ロシアのウリヤノフ在ウィーン国際機関常駐代表は7日火曜、ツイッターで「これまで以上に、「IAEA理事会の今回開催中の会議での対イラン決議の採択という、ウィーン協議の西側のメンバーの意図は、核合意にとって非常に破壊的なものだ」と書き込みました。
また、IAEA理事会での対イラン決議案の採択という、予想される米英独仏の決定に言及し、「ロシアはいかなる形でもそのような決議には賛同しない」と強調しています。
ウリヤノフ代表はこれに先立ち、「イラン問題はおそらく、かなり高い確率で8日水曜、IAEA理事会により審議されるだろう」としていました。
IAEA理事会の今回の会議における、あらゆる対イラン決議採択へのロシアの猛反対は、事実無根の口実による対イランキャンペーンの展開を目指しての、米を筆頭とした西側諸国の団結および、破壊的なアプローチに着眼して取られた対応です。
アメリカおよび、いわゆる欧州トロイカと呼ばれる英独仏はIAEA理事会に対し、共同の対イラン決議案を提出しており、「イラン国内にある未申告の核施設でのウラン粒子発見問題が未解決のままとなっていることは、重大な懸念材料である」とまで主張しています。
この4カ国はまた、「イラン側の協力が不十分」なために、一連の対立や保障措置の問題が未解決のままとなっていると主張し、イランに対して「保障措置関連で残された問題を全て解決するためのさらなる協力というIAEA提案を直ちに受け入れる」よう求めています。
こうした中、イラン国内の3箇所でごく微量の濃縮ウランが発見されたという申し立ては、そもそも数十年前の物質に対するものであり、既にイランの核開発に関する「軍事的側面の可能性(PMD)」という枠組みで、IAEAによってすでに調査が行われ、イラン側からの回答により解決済みとなっています。イランが現在、様々な濃度での濃縮ウラン数百kgを保有している中で、彼らが指摘する施設においてのごく微量のウランの保有・存在目的は何か、などという疑問を追及することは、全く無益かつ行う必要性が理解できないものです。しかし現在、特にラファエル・グロッシ事務局長を筆頭とするIAEAは、IAEAはおろかNPT核兵器不拡散条約にすら加盟していないシオニスト政権イスラエルの主張に踊らされ、この件に関してイランに対し一連の疑問を提示するとともに、イランがしかるべき回答を過去に示したにもかかわらず、説得性に欠けると再び言いがかりをつけています。

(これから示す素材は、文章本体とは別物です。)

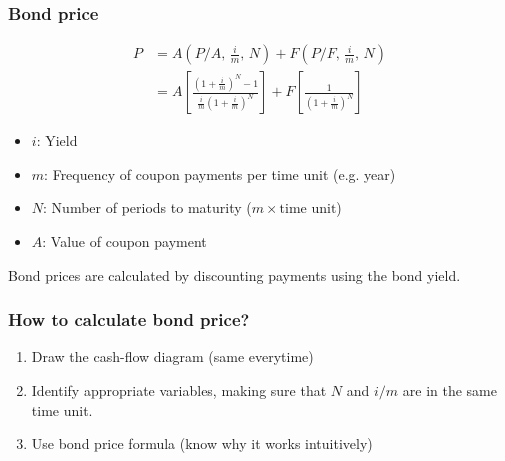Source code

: \subsubsection{Bond price}
\begin{definition}
    \begin{equation}
        \begin{aligned}
            P &= A \left(P/A, \, \frac{i}{m}, \, N\right) + F \left(P/F, \, \frac{i}{m}, \, N\right) \\
            &= A \left[\frac{(1 + \frac{i}{m})^{N} - 1}{\frac{i}{m} (1 + \frac{i}{m})^{N}}\right] + F \left[\frac{1}{(1 + \frac{i}{m})^{N}}\right]
        \end{aligned}
    \end{equation}

    \begin{itemize}
        \item $i$: Yield
        \item $m$: Frequency of coupon payments per time unit (e.g. year)
        \item $N$: Number of periods to maturity ($m \times \text{time unit}$)
        \item $A$: Value of coupon payment
    \end{itemize}
\end{definition}

\begin{intuition}
    Bond prices are calculated by discounting payments using the bond yield.
\end{intuition}

\subsubsection{How to calculate bond price?}
\begin{process}
    \begin{enumerate}
        \item Draw the cash-flow diagram (same everytime)
        \item Identify appropriate variables, making sure that $N$ and $i/m$ are in the same time unit.
        \item Use bond price formula (know why it works intuitively)
    \end{enumerate}
\end{process}

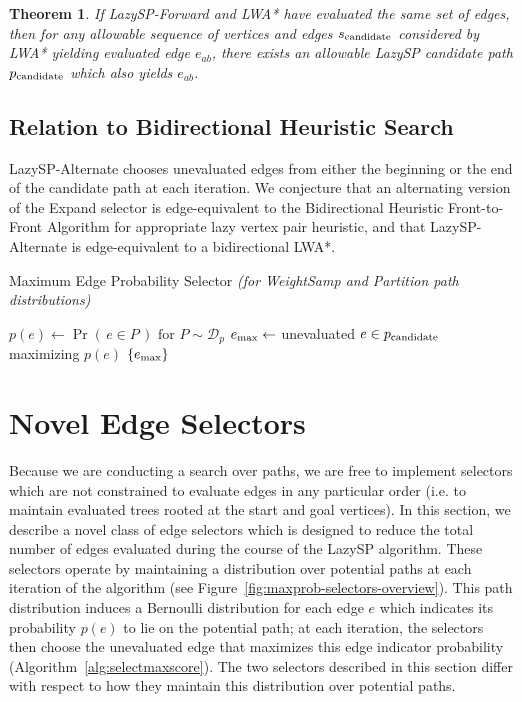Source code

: \documentclass[nobib]{tufte-book}
\newcommand{\ms}[1]{\mbox{\scriptsize #1}}
\newtheorem{theorem}{Theorem}
\begin{document}
\begin{theorem}
If LazySP-Forward and LWA* have evaluated the same set of edges,
then for any allowable sequence of vertices and edges $s_{\ms{candidate}}$
considered by LWA* yielding evaluated edge $e_{ab}$,
there exists an allowable LazySP candidate path $p_{\ms{candidate}}$
which also yields $e_{ab}$.
\label{thm:lwastar-equiv-to-lazy}
\end{theorem}

\subsection{Relation to Bidirectional Heuristic Search}

LazySP-Alternate chooses unevaluated edges from either
the beginning or the end of the candidate path at each iteration.
We conjecture that an alternating version of the Expand selector
is edge-equivalent to the
Bidirectional Heuristic Front-to-Front Algorithm
\citep{sint1977bhffa}
for appropriate lazy vertex pair heuristic,
and that LazySP-Alternate is edge-equivalent
to a bidirectional LWA*.

\begin{algorithm}[t]
   \caption{Maximum Edge Probability Selector
      \emph{(for WeightSamp and Partition path distributions)}}
   \begin{algorithmic}[1]
   \Function {\textsc{SelectMaxEdgeProb}}{$G, p_{\ms{candidate}}, \mathcal{D}_p$}
   \State $p(e) \leftarrow \Pr( \, e \in P \, )
      \mbox{ for } P \sim \mathcal{D}_p$
   \State $e_{\ms{max}} \leftarrow$ unevaluated $e \in p_{\ms{candidate}}$
      maximizing $p(e)$
   \State \Return $\{ e_{\ms{max}} \}$
   \EndFunction
   \end{algorithmic}
   \label{alg:selectmaxscore}
\end{algorithm}

\section{Novel Edge Selectors}

Because we are conducting a search over paths,
we are free to implement selectors which are not constrained to
evaluate edges in any particular order
(i.e. to maintain evaluated trees rooted at the start and goal
vertices).
In this section,
we describe a novel class of edge selectors which is designed
to reduce the total number of edges evaluated during the course
of the LazySP algorithm.
These selectors operate by maintaining a distribution over potential
paths at each iteration of the algorithm
(see Figure~\ref{fig:maxprob-selectors-overview}).
This path distribution induces a Bernoulli distribution for each
edge $e$ which indicates its probability $p(e)$ to lie on
the potential path;
at each iteration,
the selectors then choose the unevaluated edge that maximizes
this edge indicator probability (Algorithm~\ref{alg:selectmaxscore}).
The two selectors described in this section differ
with respect to how they maintain this distribution over potential paths.
\end{document}
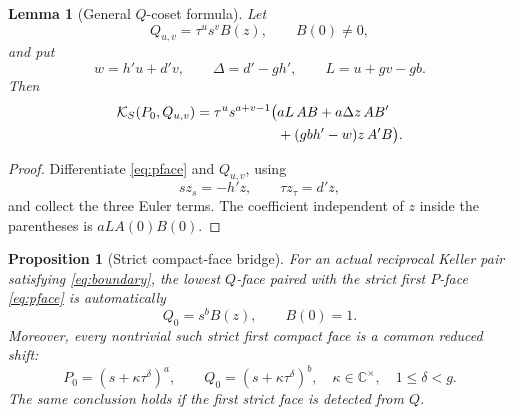 \documentclass[11pt]{article}
\newtheorem{proposition}[theorem]{Proposition}
\newtheorem{lemma}[theorem]{Lemma}
\theoremstyle{definition}
\theoremstyle{remark}
\newcommand{\C}{\mathbb C}
\newcommand{\KS}{\mathcal K_S}
\begin{document}
\begin{lemma}[General \(Q\)-coset formula]
\label{lem:coset}
Let
\[
 Q_{u,v}=\tau^us^vB(z),\qquad B(0)\neq0,
\]
and put
\[
 w=h'u+d'v,\qquad
 \Delta=d'-gh',\qquad
 L=u+gv-gb.
\]
Then
\begin{align}
 \KS(P_0,Q_{u,v})
 =\tau^us^{a+v-1}\bigl(
 &aL\,AB+a\Delta z\,AB'\notag\\
 &+(gbh'-w)z\,A'B
 \bigr).
\label{eq:coset}
\end{align}
\end{lemma}

\begin{proof}
Differentiate \eqref{eq:pface} and \(Q_{u,v}\), using
\[
 s z_s=-h'z,\qquad \tau z_\tau=d'z,
\]
and collect the three Euler terms.  The coefficient independent of
\(z\) inside the parentheses is \(aL A(0)B(0)\).
\end{proof}

\begin{proposition}[Strict compact-face bridge]
\label{prop:strict-face}
For an actual reciprocal Keller pair satisfying \eqref{eq:boundary},
the lowest \(Q\)-face paired with the strict first \(P\)-face
\eqref{eq:pface} is automatically
\[
 Q_0=s^bB(z),\qquad B(0)=1.
\]
Moreover, every nontrivial such strict first compact face is a common
reduced shift:
\begin{equation}
 \boxed{
 P_0=(s+\kappa\tau^\delta)^a,\qquad
 Q_0=(s+\kappa\tau^\delta)^b,
 \quad
 \kappa\in\C^\times,\quad 1\leq\delta<g.
 }
\label{eq:reduced-face}
\end{equation}
The same conclusion holds if the first strict face is detected from
\(Q\).
\end{proposition}
\end{document}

その一方で、グロッシ事務局長は今月3日、被占領地パレスチナを訪問して、IAEA理事会を目前にベネット・イスラエル首相と会談しました。ここで浮かび上がる疑問は、この訪問・会談が一体どのような意図で行われ、6日月曜の会合でグロッシ事務局長が提起した一連の主張にどのような影響があったのか、ということです。
グロッシ事務局長はIAEA理事会会合の開会演説において、「自国内の未申告の3つの核施設で発見された核物質に関するイラン側の説明は、技術面で説得力のあるものではなく、これに関する保障措置問題が残されている」と語りました。
これに対し、イラン原子力庁のエスラーミー長官は、「IAEAに対するわが国の回答は正確なものだった」と強調し、「IAEA事務局長は、我々の回答が納得のゆくものだったとする意志が微塵もない。IAEAは、特にイスラエルを筆頭とする我々の敵の諜報活動に基づく報告を論拠としている」と述べています。
IAEAおよびその事務局長の中立性に疑問を投げかけるもう1つの問題は、核の番人とも称されるこの国際監視組織とその長がなぜ、イランの専門核施設やイラン人の核研究者に対するイスラエルの複数回に及ぶ攻撃を非難せず、これに関して何らかの立場表明さえしてこなかったのか、ということです。
イランは、IAEA理事会での対イラン決議草案の提出という西側諸国の敵対行為の続行、そして、IAEA事務局長による私欲がらみのアプローチに関して押し黙っていることはなく、確実に国益保護のために必要な措置をとることになるでしょう。